■ Brief: For the entries below, report every line that includes the word "static".
***** Exercise data *****
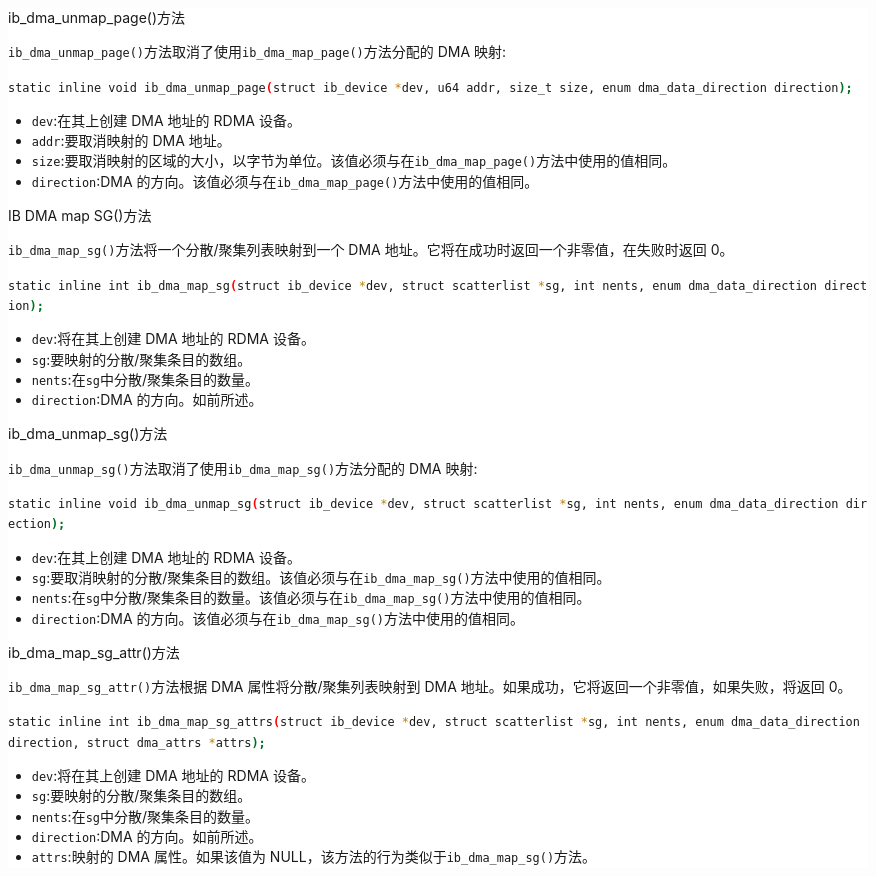 ib_dma_unmap_page()方法

`ib_dma_unmap_page()`方法取消了使用`ib_dma_map_page()`方法分配的 DMA 映射:

```sh
static inline void ib_dma_unmap_page(struct ib_device *dev, u64 addr, size_t size, enum dma_data_direction direction);

```

*   `dev`:在其上创建 DMA 地址的 RDMA 设备。
*   `addr`:要取消映射的 DMA 地址。
*   `size`:要取消映射的区域的大小，以字节为单位。该值必须与在`ib_dma_map_page()`方法中使用的值相同。
*   `direction`:DMA 的方向。该值必须与在`ib_dma_map_page()`方法中使用的值相同。

IB DMA map SG()方法

`ib_dma_map_sg()`方法将一个分散/聚集列表映射到一个 DMA 地址。它将在成功时返回一个非零值，在失败时返回 0。

```sh
static inline int ib_dma_map_sg(struct ib_device *dev, struct scatterlist *sg, int nents, enum dma_data_direction direction);

```

*   `dev`:将在其上创建 DMA 地址的 RDMA 设备。
*   `sg`:要映射的分散/聚集条目的数组。
*   `nents`:在`sg`中分散/聚集条目的数量。
*   `direction`:DMA 的方向。如前所述。

ib_dma_unmap_sg()方法

`ib_dma_unmap_sg()`方法取消了使用`ib_dma_map_sg()`方法分配的 DMA 映射:

```sh
static inline void ib_dma_unmap_sg(struct ib_device *dev, struct scatterlist *sg, int nents, enum dma_data_direction direction);

```

*   `dev`:在其上创建 DMA 地址的 RDMA 设备。
*   `sg`:要取消映射的分散/聚集条目的数组。该值必须与在`ib_dma_map_sg()`方法中使用的值相同。
*   `nents`:在`sg`中分散/聚集条目的数量。该值必须与在`ib_dma_map_sg()`方法中使用的值相同。
*   `direction`:DMA 的方向。该值必须与在`ib_dma_map_sg()`方法中使用的值相同。

ib_dma_map_sg_attr()方法

`ib_dma_map_sg_attr()`方法根据 DMA 属性将分散/聚集列表映射到 DMA 地址。如果成功，它将返回一个非零值，如果失败，将返回 0。

```sh
static inline int ib_dma_map_sg_attrs(struct ib_device *dev, struct scatterlist *sg, int nents, enum dma_data_direction direction, struct dma_attrs *attrs);

```

*   `dev`:将在其上创建 DMA 地址的 RDMA 设备。
*   `sg`:要映射的分散/聚集条目的数组。
*   `nents`:在`sg`中分散/聚集条目的数量。
*   `direction`:DMA 的方向。如前所述。
*   `attrs`:映射的 DMA 属性。如果该值为 NULL，该方法的行为类似于`ib_dma_map_sg()`方法。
*****
■ Task answer:
static inline void ib_dma_unmap_page(struct ib_device *dev, u64 addr, size_t size, enum dma_data_direction direction);
static inline int ib_dma_map_sg(struct ib_device *dev, struct scatterlist *sg, int nents, enum dma_data_direction direction);
static inline void ib_dma_unmap_sg(struct ib_device *dev, struct scatterlist *sg, int nents, enum dma_data_direction direction);
static inline int ib_dma_map_sg_attrs(struct ib_device *dev, struct scatterlist *sg, int nents, enum dma_data_direction direction, struct dma_attrs *attrs);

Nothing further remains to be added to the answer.